Camp A en court métrage
Le camp A.
Un projet audacieux qui demanda en premier lieu, beaucoup de sérieux et de documentation pour ne pas écrire n’importe quoi. Le premier livre en fait, ou je m’impliquai avec autant d’archives, puisque j’y traite de la déportation des minorités comme les homosexuels, les handicapés ainsi que les contestataires de tous bords défiant la patrie.
De ce roman en découla un premier scénario, puis un second, beaucoup plus court, afin de pouvoir réaliser un court métrage sans enlever l’ambiance inquiétante et le mystère de cette histoire. Le projet en est aux prémices, ayant rencontré une metteuse en scène désireuse de s’associer à ce projet, mais le temps manque, aussi, je ne sais pas si ça se fera ou pas mais j’ai grand espoir, quand à ce qu’un jour cette histoire soie porté à l’écran ou publié sous forme de livre ou mieux encore, de BD. Avis aux amateurs concernés par ce sujet important, et pensant que le travail de mémoire n’est pas juste une bougie allumée une fois tous les dix ans mais un travail de tous les instants, voir un devoir pour les générations qui suivent…
Extrait du roman :
Il y a le mugissement des vagues au loin et le chuintement du vent. Comme un murmure réconfortant. Une brise rafraîchissante.
Il y a le silence aussi. Pesant, s’incrustant comme de la suie. S’imprégnant dans les moindres recoins.
Il y a cette bâtisse, minuscule en soit, donnant la main à l’étrange, semble-t-il. Faite de rondins de bouleaux, elle prône seule au milieu de nulle part. Là, dans ce no man’s land du nord de l’Allemagne. Un endroit perdu, oublié. Oublié par le temps lui-même.
Aucune route n’est visible, aucun chemin. Pas le plus petit sentier.

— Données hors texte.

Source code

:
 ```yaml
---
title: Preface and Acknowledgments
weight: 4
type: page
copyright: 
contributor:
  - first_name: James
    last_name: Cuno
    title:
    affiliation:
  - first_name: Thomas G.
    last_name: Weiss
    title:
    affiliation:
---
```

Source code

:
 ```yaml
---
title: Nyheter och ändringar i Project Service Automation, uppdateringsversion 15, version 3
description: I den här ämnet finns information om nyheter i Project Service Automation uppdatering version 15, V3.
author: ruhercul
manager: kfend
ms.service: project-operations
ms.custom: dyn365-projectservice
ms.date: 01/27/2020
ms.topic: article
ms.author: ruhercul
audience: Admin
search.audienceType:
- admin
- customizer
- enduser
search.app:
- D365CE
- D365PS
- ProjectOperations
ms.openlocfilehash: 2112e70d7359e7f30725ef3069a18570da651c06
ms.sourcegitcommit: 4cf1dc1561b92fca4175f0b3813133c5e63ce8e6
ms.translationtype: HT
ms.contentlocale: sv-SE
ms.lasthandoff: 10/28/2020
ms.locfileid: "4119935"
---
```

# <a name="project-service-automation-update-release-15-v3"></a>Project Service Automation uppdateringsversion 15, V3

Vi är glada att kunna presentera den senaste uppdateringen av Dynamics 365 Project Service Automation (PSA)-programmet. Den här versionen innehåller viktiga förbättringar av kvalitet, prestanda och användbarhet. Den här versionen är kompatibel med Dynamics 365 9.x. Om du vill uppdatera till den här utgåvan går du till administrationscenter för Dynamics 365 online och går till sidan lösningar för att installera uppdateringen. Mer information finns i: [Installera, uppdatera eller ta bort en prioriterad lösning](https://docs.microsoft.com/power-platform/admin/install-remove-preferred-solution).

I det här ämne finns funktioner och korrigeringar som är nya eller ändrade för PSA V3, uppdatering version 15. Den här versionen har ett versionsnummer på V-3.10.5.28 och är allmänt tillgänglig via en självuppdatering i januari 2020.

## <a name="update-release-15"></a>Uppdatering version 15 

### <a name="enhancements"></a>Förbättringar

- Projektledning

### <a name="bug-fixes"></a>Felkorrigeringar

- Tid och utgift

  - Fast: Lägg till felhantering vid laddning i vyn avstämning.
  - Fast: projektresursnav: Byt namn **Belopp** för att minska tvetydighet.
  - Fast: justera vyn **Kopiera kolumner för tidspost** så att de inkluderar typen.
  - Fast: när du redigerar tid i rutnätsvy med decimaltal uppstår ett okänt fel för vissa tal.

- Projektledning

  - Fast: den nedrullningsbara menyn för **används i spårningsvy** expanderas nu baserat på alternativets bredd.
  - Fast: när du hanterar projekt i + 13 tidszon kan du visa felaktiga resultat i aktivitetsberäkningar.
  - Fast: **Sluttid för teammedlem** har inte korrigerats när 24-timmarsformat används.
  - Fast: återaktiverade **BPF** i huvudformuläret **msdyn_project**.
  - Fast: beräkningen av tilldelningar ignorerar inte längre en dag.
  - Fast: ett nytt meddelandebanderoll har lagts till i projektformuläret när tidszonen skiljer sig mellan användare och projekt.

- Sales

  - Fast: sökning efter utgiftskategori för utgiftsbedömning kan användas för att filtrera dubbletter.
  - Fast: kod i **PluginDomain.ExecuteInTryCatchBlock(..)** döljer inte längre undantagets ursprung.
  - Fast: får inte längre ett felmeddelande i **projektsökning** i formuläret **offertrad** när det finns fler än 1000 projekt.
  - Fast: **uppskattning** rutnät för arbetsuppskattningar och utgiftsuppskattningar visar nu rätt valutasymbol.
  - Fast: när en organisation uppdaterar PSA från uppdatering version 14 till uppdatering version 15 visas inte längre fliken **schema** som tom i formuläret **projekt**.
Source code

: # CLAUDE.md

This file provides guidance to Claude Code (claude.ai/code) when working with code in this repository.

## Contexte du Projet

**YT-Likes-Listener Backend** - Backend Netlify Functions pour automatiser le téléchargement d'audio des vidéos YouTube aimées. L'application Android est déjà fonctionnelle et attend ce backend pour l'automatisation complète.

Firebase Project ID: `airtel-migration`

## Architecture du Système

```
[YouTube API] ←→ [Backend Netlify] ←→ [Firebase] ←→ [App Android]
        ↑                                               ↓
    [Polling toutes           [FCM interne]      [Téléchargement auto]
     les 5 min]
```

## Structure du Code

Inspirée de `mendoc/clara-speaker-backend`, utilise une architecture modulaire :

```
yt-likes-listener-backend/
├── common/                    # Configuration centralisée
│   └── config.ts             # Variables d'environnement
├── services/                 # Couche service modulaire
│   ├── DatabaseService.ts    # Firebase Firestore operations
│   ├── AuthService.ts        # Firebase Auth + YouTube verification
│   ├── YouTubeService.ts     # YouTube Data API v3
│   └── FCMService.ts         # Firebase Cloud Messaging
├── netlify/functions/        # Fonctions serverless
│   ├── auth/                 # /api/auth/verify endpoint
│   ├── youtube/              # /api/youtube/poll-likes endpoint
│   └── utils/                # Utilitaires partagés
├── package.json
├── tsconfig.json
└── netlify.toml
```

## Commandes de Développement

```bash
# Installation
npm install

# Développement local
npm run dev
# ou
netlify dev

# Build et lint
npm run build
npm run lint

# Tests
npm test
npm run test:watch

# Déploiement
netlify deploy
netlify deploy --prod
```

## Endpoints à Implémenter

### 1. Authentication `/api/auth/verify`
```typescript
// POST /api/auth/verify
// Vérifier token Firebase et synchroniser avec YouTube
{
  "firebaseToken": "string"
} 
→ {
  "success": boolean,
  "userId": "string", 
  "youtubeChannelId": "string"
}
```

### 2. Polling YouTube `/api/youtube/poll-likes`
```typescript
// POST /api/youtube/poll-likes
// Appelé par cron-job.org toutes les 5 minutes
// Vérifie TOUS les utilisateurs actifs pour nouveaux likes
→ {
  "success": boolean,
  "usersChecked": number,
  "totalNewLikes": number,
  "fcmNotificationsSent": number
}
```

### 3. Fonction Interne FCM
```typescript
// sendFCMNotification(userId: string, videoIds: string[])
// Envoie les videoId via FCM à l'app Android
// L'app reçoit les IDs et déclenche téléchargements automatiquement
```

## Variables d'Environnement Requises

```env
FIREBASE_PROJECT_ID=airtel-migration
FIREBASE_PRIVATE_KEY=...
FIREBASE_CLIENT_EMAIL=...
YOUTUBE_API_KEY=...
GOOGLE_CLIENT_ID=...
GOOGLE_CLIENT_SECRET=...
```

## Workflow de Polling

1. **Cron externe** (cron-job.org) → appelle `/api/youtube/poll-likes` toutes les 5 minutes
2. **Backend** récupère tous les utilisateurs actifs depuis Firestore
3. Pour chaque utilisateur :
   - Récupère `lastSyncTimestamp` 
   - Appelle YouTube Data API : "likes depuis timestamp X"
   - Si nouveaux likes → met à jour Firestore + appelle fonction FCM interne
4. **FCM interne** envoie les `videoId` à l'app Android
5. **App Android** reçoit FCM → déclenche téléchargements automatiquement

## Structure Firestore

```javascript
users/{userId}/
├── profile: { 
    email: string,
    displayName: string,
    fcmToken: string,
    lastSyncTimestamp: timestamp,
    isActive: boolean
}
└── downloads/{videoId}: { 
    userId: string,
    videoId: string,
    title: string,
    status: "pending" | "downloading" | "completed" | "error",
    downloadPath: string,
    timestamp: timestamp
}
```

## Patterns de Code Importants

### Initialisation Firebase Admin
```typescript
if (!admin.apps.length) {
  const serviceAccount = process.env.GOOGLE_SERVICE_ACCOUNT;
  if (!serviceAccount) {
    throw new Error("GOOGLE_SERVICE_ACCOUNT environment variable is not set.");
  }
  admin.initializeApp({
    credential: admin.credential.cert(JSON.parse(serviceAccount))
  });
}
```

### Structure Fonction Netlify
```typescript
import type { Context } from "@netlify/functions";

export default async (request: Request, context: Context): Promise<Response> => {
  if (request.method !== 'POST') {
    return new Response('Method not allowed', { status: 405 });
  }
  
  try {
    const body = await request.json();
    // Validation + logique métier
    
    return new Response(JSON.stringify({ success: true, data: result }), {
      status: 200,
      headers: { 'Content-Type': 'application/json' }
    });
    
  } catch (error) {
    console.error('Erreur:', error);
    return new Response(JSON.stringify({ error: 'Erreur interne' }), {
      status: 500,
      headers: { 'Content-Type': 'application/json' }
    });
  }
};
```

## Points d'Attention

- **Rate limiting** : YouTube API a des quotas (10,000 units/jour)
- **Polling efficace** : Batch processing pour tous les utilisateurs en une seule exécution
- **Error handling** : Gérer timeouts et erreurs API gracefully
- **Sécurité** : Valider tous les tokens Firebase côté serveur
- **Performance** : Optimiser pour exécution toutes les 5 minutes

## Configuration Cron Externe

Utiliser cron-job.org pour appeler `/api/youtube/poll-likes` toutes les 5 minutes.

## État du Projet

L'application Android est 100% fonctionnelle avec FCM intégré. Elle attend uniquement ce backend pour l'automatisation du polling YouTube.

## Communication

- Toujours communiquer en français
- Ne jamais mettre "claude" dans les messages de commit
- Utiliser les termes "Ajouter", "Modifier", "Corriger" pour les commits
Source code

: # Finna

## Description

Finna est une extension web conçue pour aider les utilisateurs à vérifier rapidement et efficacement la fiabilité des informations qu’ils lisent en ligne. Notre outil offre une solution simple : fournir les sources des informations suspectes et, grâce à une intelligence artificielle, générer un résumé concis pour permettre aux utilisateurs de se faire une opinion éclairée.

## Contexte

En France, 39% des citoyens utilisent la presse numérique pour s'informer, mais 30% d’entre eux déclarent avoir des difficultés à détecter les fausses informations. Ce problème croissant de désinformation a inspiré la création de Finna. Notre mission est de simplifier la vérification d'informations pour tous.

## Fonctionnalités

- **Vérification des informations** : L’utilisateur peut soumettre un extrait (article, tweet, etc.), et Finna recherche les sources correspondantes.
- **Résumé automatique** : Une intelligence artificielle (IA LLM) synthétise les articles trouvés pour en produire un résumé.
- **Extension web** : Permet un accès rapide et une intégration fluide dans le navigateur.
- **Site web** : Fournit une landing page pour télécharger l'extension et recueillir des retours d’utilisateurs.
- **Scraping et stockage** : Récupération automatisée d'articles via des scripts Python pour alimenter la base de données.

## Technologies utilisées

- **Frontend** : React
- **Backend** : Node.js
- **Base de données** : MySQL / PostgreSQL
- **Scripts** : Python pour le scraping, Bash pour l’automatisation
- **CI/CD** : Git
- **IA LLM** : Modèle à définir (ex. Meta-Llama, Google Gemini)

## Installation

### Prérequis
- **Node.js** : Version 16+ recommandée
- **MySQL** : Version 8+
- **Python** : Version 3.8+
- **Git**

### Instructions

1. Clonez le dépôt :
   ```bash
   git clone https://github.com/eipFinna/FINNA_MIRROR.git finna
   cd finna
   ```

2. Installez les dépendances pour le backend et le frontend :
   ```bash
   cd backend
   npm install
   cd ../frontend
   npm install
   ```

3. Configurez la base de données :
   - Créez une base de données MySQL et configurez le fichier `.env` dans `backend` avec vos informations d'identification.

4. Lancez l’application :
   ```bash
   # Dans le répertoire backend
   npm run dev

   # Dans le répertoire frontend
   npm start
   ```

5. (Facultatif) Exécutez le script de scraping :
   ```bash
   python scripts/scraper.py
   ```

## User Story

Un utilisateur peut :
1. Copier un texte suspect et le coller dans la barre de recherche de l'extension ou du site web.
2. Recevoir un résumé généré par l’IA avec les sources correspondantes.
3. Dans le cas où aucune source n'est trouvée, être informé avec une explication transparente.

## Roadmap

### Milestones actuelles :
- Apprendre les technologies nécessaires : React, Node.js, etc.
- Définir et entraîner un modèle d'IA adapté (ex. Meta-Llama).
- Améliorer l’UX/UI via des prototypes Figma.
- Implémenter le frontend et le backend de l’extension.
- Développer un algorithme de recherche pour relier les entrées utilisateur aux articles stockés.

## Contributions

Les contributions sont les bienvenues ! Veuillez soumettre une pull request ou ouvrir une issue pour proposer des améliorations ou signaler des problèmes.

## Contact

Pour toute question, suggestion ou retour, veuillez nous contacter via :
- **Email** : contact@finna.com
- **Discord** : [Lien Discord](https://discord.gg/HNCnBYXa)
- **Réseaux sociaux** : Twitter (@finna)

Des fourrés et des buissons chargés de baies entourent ce lieu insolite, comme pour le protéger, comme pour le cacher, le dissimuler… Quelques fougères plus ou moins alignées tentent de lui donner un aspect de jardin dompté, mais il n’en est rien en vérité.
L’image est floue, tantôt noire et blanche, tantôt d’une teinte sépia et survenant dans l’esprit de Klaus par flashs, comme par accident. Un accident malencontreux qu’on aimerait ne plus avoir en mémoire et dont on ne peut se défaire. Un patchwork d’images collées les unes aux autres et dans le désordre. Un empiècement de représentations se moquant bien du temps.
Il y a les cris. Des cris horribles, semblant surgir de l’au-delà. D’outre-tombe.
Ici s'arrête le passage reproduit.